EHR’s a Money Loser (Or is It?)
HealthLeaders Media has reported on a recent study that was conducted on whether or not the conversion from paper records to Electronic Health Records (EHR) is cost effective. The study was based on data received by surveying 49 community medical practices of various sizes and specialties in the state of Massachusetts.
HealthLeaders Media has reported on a recent study that was conducted on whether or not the conversion from paper records to Electronic Health Records (EHR) is cost effective. The study was based on data received by surveying 49 community medical practices of various sizes and specialties in the state of Massachusetts. The survey data was then analyzed in order to project whether physicians will experience a return on their EHR conversion investment over the next five years.
The study concluded that only 27 percent of physicians will benefit financially from converting to EHR without using the financial aid available from government incentives. Of the remainder, only a few of them will be in a break-even position and most will lose money even if they take advantage of the government incentives. The study indicated that the average physician will lose approximately $8,000 a year over the next five years by converting to electronic records.

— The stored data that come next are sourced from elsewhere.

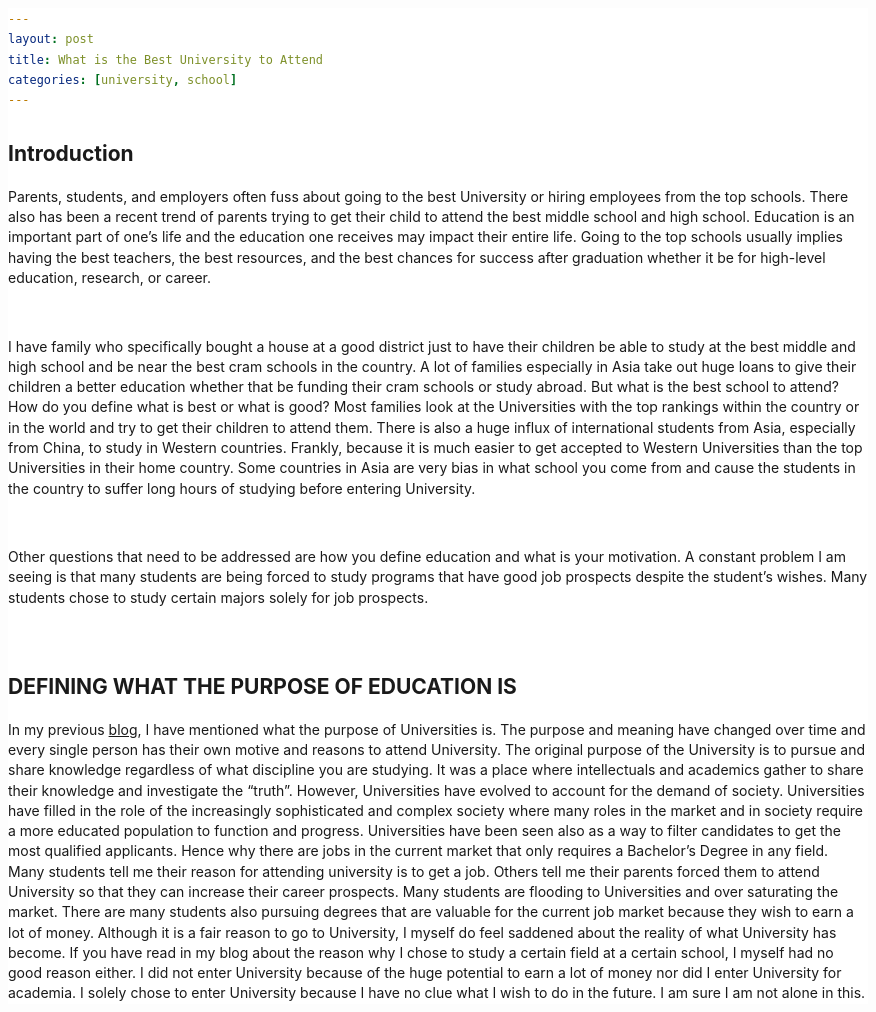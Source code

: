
 ```yaml
---
layout: post
title: What is the Best University to Attend
categories: [university, school]
---
```


## Introduction

Parents, students, and employers often fuss about going to the best University or hiring employees from the top schools. There also has been a recent trend of parents trying to get their child to attend the best middle school and high school. Education is an important part of one’s life and the education one receives may impact their entire life. Going to the top schools usually implies having the best teachers, the best resources, and the best chances for success after graduation whether it be for high-level education, research, or career.



<br/>



I have family who specifically bought a house at a good district just to have their children be able to study at the best middle and high school and be near the best cram schools in the country. A lot of families especially in Asia take out huge loans to give their children a better education whether that be funding their cram schools or study abroad. But what is the best school to attend? How do you define what is best or what is good? Most families look at the Universities with the top rankings within the country or in the world and try to get their children to attend them. There is also a huge influx of international students from Asia, especially from China, to study in Western countries. Frankly, because it is much easier to get accepted to Western Universities than the top Universities in their home country. Some countries in Asia are very bias in what school you come from and cause the students in the country to suffer long hours of studying before entering University.



<br/>



Other questions that need to be addressed are how you define education and what is your motivation. A constant problem I am seeing is that many students are being forced to study programs that have good job prospects despite the student’s wishes. Many students chose to study certain majors solely for job prospects.

<br/>

## DEFINING WHAT THE PURPOSE OF EDUCATION IS

In my previous [blog](different-options-after-highschool), I have mentioned what the purpose of Universities is. The purpose and meaning have changed over time and every single person has their own motive and reasons to attend University. The original purpose of the University is to pursue and share knowledge regardless of what discipline you are studying. It was a place where intellectuals and academics gather to share their knowledge and investigate the “truth”. However, Universities have evolved to account for the demand of society. Universities have filled in the role of the increasingly sophisticated and complex society where many roles in the market and in society require a more educated population to function and progress. Universities have been seen also as a way to filter candidates to get the most qualified applicants. Hence why there are jobs in the current market that only requires a Bachelor’s Degree in any field. Many students tell me their reason for attending university is to get a job. Others tell me their parents forced them to attend University so that they can increase their career prospects. Many students are flooding to Universities and over saturating the market. There are many students also pursuing degrees that are valuable for the current job market because they wish to earn a lot of money. Although it is a fair reason to go to University, I myself do feel saddened about the reality of what University has become. If you have read in my blog about the reason why I chose to study a certain field at a certain school, I myself had no good reason either. I did not enter University because of the huge potential to earn a lot of money nor did I enter University for academia. I solely chose to enter University because I have no clue what I wish to do in the future. I am sure I am not alone in this.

There are some significant aspects to the report as to why certain medical groups will experience a monetary loss instead of the expected financial benefit from the conversion to electronic records. There are also some significant reasons why 27 percent will experience an increase in revenue.

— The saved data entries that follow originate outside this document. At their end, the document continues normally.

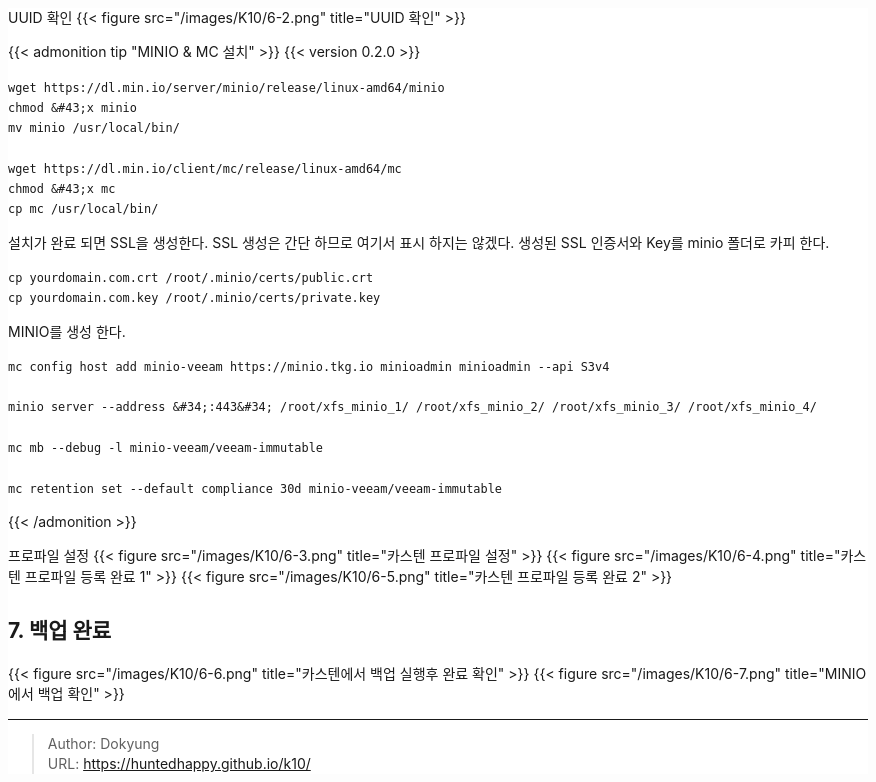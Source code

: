 UUID 확인
{{&lt; figure src=&#34;/images/K10/6-2.png&#34; title=&#34;UUID 확인&#34; &gt;}}

{{&lt; admonition tip &#34;MINIO &amp; MC 설치&#34; &gt;}}
{{&lt; version 0.2.0 &gt;}}

```shell
wget https://dl.min.io/server/minio/release/linux-amd64/minio
chmod &#43;x minio
mv minio /usr/local/bin/

wget https://dl.min.io/client/mc/release/linux-amd64/mc
chmod &#43;x mc
cp mc /usr/local/bin/
```
설치가 완료 되면 SSL을 생성한다. SSL 생성은 간단 하므로 여기서 표시 하지는 않겠다.
생성된 SSL 인증서와 Key를 minio 폴더로 카피 한다.
```shell
cp yourdomain.com.crt /root/.minio/certs/public.crt
cp yourdomain.com.key /root/.minio/certs/private.key
```
MINIO를 생성 한다.
```shell
mc config host add minio-veeam https://minio.tkg.io minioadmin minioadmin --api S3v4

minio server --address &#34;:443&#34; /root/xfs_minio_1/ /root/xfs_minio_2/ /root/xfs_minio_3/ /root/xfs_minio_4/

mc mb --debug -l minio-veeam/veeam-immutable

mc retention set --default compliance 30d minio-veeam/veeam-immutable
```
{{&lt; /admonition &gt;}}

프로파일 설정
{{&lt; figure src=&#34;/images/K10/6-3.png&#34; title=&#34;카스텐 프로파일 설정&#34; &gt;}}
{{&lt; figure src=&#34;/images/K10/6-4.png&#34; title=&#34;카스텐 프로파일 등록 완료 1&#34; &gt;}}
{{&lt; figure src=&#34;/images/K10/6-5.png&#34; title=&#34;카스텐 프로파일 등록 완료 2&#34; &gt;}}

## 7. 백업 완료
{{&lt; figure src=&#34;/images/K10/6-6.png&#34; title=&#34;카스텐에서 백업 실행후 완료 확인&#34; &gt;}}
{{&lt; figure src=&#34;/images/K10/6-7.png&#34; title=&#34;MINIO에서 백업 확인&#34; &gt;}}

---

> Author: Dokyung  
> URL: https://huntedhappy.github.io/k10/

EHR coupled with improved billing procedures will result in revenue gains.
Groups of primary care physicians with six or more members reaped the most financial benefit. One reason for this was attributed to the fact that using electronic records instead of paper records saved time, allowing the physicians to see more patients every day, which increased revenue.
The study found that the primary way in which converting to EHR will increase revenue is that it results in better billing procedures. Electronic records result in more accurate ICD codes being used for billing practices. This results in fewer claims being rejected or returned for more information. This, of course, improves collection and increases revenue.

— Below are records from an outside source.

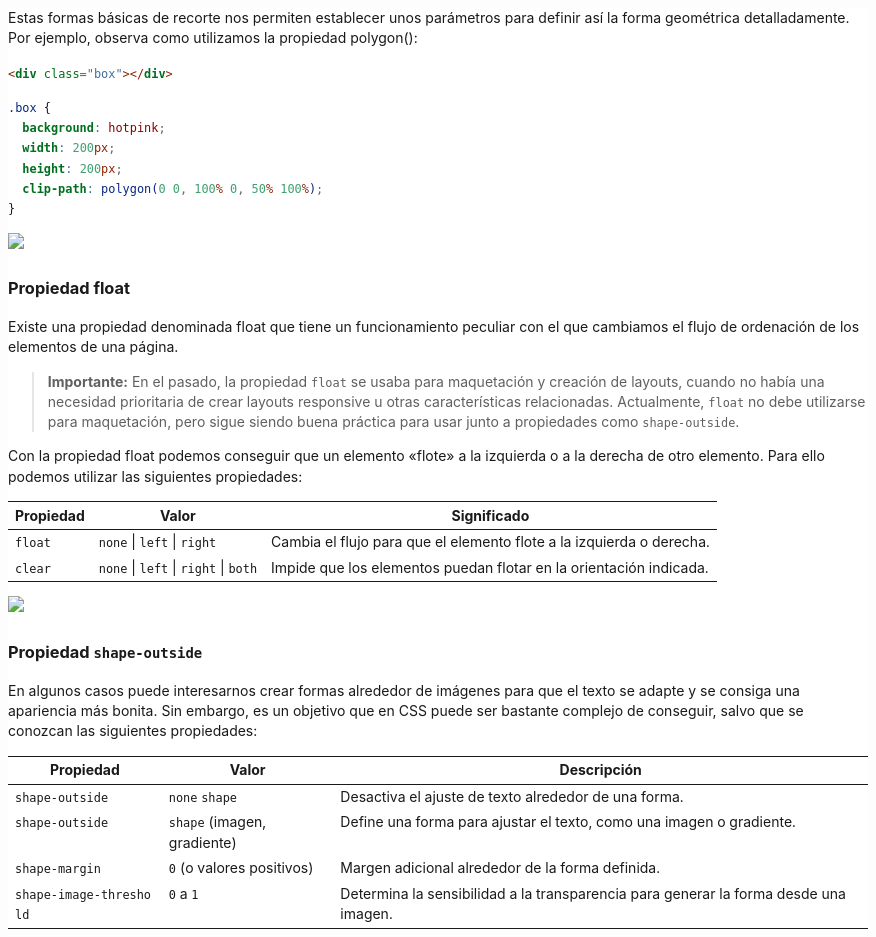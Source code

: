 
Estas formas básicas de recorte nos permiten establecer unos parámetros para definir así la forma geométrica detalladamente. Por ejemplo, observa como utilizamos la propiedad polygon():

```html
<div class="box"></div>
```

```css
.box {
  background: hotpink;
  width: 200px;
  height: 200px;
  clip-path: polygon(0 0, 100% 0, 50% 100%);
}
```

![](../img/función%20polygon()%201.png)


### Propiedad float

Existe una propiedad denominada float que tiene un funcionamiento peculiar con el que cambiamos el flujo de ordenación de los elementos de una página.

>**Importante:** En el pasado, la propiedad `float` se usaba para maquetación y creación de layouts, cuando no había una necesidad prioritaria de crear layouts responsive u otras características relacionadas. Actualmente, `float` no debe utilizarse para maquetación, pero sigue siendo buena práctica para usar junto a propiedades como `shape-outside`.

Con la propiedad float podemos conseguir que un elemento «flote» a la izquierda o a la derecha de otro elemento. Para ello podemos utilizar las siguientes propiedades:


| Propiedad | Valor                         | Significado                                                                 |
|-----------|-------------------------------|-----------------------------------------------------------------------------|
| `float`   | `none` \| `left` \| `right`   | Cambia el flujo para que el elemento flote a la izquierda o derecha.       |
| `clear`   | `none` \| `left` \| `right` \| `both` | Impide que los elementos puedan flotar en la orientación indicada. |

![](https://lh4.googleusercontent.com/-P-MsEKlMZi4/UkLJQdWErkI/AAAAAAAAAYA/F93J7DKS0UQ/s642/CU01034D_1.png)


### Propiedad `shape-outside`

En algunos casos puede interesarnos crear formas alrededor de imágenes para que el texto se adapte y se consiga una apariencia más bonita. Sin embargo, es un objetivo que en CSS puede ser bastante complejo de conseguir, salvo que se conozcan las siguientes propiedades:


| Propiedad               | Valor                         | Descripción                                                                 |
|-------------------------|-------------------------------|------------------------------------------------------------------------------|
| `shape-outside`         | `none`  `shape`                      | Desactiva el ajuste de texto alrededor de una forma.                        |
| `shape-outside`         | `shape` (imagen, gradiente) | Define una forma para ajustar el texto, como una imagen o gradiente.        |
| `shape-margin`          | `0` (o valores positivos)     | Margen adicional alrededor de la forma definida.                            |
| `shape-image-threshold` | `0` a `1`                     | Determina la sensibilidad a la transparencia para generar la forma desde una imagen. |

Reasons medical practices will lose revenue.
Approximately half of the medical practices surveyed continued keeping paper records in addition to electronic records. The doctors stated they felt in order to protect themselves against medical malpractice they needed to keep hard paper copies of their medical records. This duplication of medical records increased costs and is a major factor in the prediction that the average physician will lose money.
Small medical practices do not have the personnel capable of making the change.
According to the report, one way physicians can increase their revenue by converting to electronic records is by giving up their paper records and eliminating duplication.
The primary way to increase revenue is by using EHR to improve billing practices. Professional medical coders will be able to determine the most accurate ICD code that represents the medical services provided. Since payers reimburse physicians based on these codes, converting to EHR will result in more accurate billing and a resulting increase in revenue.